### Instructions for the task
Lines of the data that contain the word "netlify" are the ones to copy.

### The data
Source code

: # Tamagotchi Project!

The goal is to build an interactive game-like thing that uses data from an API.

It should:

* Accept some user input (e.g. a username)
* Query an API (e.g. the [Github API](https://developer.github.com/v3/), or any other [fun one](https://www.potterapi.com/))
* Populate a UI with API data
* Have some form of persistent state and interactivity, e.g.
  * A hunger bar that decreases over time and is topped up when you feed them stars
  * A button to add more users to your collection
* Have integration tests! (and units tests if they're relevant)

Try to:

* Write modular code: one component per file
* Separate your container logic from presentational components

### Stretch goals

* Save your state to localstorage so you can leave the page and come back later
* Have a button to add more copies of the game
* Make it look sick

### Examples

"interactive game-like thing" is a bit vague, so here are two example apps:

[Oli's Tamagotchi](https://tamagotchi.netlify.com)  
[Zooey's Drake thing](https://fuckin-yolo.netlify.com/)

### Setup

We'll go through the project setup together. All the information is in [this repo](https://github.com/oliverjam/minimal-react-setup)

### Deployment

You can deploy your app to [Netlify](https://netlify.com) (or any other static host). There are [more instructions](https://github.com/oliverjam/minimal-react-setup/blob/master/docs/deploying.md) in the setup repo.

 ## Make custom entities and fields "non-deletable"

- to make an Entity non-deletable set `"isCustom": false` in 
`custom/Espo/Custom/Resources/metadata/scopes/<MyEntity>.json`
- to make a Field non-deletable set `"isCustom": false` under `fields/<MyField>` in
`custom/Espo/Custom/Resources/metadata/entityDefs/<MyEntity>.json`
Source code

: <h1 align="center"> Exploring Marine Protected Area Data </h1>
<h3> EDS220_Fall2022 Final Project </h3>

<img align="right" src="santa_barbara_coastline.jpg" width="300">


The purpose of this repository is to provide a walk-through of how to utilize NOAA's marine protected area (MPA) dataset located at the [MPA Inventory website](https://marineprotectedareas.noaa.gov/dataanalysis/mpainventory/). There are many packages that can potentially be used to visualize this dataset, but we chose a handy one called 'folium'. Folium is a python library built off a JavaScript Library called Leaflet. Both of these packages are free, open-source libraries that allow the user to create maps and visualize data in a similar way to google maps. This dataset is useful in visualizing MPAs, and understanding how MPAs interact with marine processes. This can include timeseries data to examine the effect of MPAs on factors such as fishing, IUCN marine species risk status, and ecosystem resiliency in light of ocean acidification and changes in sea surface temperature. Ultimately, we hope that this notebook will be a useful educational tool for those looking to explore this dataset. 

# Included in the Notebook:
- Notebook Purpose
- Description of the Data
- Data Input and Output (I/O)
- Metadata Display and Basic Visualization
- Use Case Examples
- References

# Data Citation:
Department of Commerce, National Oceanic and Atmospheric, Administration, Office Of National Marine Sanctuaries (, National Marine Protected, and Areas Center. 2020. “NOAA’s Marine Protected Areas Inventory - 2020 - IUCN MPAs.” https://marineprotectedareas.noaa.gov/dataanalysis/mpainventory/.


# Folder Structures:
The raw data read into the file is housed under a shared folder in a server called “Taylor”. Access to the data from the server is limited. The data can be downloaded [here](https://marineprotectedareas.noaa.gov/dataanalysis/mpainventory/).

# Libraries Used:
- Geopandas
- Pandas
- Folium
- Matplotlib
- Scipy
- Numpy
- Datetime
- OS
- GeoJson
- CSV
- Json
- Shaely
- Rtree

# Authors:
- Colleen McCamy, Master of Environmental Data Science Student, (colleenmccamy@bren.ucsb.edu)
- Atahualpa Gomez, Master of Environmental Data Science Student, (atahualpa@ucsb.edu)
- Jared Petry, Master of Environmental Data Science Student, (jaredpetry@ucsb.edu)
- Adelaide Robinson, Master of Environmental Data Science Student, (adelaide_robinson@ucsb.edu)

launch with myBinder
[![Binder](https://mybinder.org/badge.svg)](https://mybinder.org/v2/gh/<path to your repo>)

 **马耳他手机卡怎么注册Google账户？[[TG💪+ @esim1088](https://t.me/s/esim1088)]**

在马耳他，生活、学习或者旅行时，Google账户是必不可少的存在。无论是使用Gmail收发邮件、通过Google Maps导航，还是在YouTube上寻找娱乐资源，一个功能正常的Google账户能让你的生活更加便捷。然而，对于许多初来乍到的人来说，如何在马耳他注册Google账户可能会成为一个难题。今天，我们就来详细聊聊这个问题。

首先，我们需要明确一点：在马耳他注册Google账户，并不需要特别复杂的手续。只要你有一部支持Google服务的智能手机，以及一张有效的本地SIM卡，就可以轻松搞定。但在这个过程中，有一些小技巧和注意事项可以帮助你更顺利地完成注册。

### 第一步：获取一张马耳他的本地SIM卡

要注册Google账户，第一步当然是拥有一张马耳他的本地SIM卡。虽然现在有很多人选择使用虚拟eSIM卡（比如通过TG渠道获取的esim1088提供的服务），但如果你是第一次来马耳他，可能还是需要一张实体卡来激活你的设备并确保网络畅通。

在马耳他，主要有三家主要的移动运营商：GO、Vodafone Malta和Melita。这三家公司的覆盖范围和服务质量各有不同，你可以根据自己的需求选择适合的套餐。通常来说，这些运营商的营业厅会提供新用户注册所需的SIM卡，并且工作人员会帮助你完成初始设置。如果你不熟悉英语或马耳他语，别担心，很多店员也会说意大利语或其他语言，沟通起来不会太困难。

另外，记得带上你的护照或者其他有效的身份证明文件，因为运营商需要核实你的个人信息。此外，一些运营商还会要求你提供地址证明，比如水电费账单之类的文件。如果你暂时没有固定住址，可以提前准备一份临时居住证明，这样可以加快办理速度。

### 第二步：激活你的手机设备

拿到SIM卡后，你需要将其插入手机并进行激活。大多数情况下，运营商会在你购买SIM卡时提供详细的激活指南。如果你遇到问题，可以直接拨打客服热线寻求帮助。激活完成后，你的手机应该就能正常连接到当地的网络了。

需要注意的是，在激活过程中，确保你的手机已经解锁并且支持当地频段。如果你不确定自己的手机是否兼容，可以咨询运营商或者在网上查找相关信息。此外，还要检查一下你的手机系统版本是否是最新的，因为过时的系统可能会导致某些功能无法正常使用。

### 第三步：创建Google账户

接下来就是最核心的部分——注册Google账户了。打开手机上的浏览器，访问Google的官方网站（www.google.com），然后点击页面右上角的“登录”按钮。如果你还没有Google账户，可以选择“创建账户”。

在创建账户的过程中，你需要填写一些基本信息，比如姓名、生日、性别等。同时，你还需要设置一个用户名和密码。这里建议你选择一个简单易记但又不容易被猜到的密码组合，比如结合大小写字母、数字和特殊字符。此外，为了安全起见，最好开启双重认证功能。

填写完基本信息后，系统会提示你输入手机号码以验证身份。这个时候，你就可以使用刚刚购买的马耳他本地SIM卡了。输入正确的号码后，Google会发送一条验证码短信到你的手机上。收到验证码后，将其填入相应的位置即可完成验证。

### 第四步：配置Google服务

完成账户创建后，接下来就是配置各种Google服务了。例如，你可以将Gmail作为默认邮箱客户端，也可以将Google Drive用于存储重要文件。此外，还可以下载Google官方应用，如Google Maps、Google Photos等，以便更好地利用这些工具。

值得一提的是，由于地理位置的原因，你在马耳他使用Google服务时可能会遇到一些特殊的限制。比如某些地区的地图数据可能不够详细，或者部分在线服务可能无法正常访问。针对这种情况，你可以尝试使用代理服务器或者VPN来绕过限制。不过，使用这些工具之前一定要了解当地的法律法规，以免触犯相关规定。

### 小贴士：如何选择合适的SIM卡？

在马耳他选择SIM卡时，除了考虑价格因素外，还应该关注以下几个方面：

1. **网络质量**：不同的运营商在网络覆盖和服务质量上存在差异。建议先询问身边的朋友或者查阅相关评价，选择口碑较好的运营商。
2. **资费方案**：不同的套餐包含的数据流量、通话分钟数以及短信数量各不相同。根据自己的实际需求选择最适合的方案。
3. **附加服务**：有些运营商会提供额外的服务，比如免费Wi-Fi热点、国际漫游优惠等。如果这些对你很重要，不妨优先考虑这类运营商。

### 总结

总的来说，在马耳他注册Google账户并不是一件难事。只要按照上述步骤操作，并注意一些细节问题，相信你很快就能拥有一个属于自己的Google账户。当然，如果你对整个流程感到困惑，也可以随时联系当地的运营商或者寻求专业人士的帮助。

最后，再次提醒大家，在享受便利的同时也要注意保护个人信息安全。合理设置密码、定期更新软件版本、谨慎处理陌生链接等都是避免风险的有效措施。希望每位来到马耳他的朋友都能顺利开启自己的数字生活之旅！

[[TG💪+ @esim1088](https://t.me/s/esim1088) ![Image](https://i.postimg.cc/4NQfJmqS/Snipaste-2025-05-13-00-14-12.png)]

### Problem solution
[Oli's Tamagotchi](https://tamagotchi.netlify.com)  
[Zooey's Drake thing](https://fuckin-yolo.netlify.com/)
You can deploy your app to [Netlify](https://netlify.com) (or any other static host). There are [more instructions](https://github.com/oliverjam/minimal-react-setup/blob/master/docs/deploying.md) in the setup repo.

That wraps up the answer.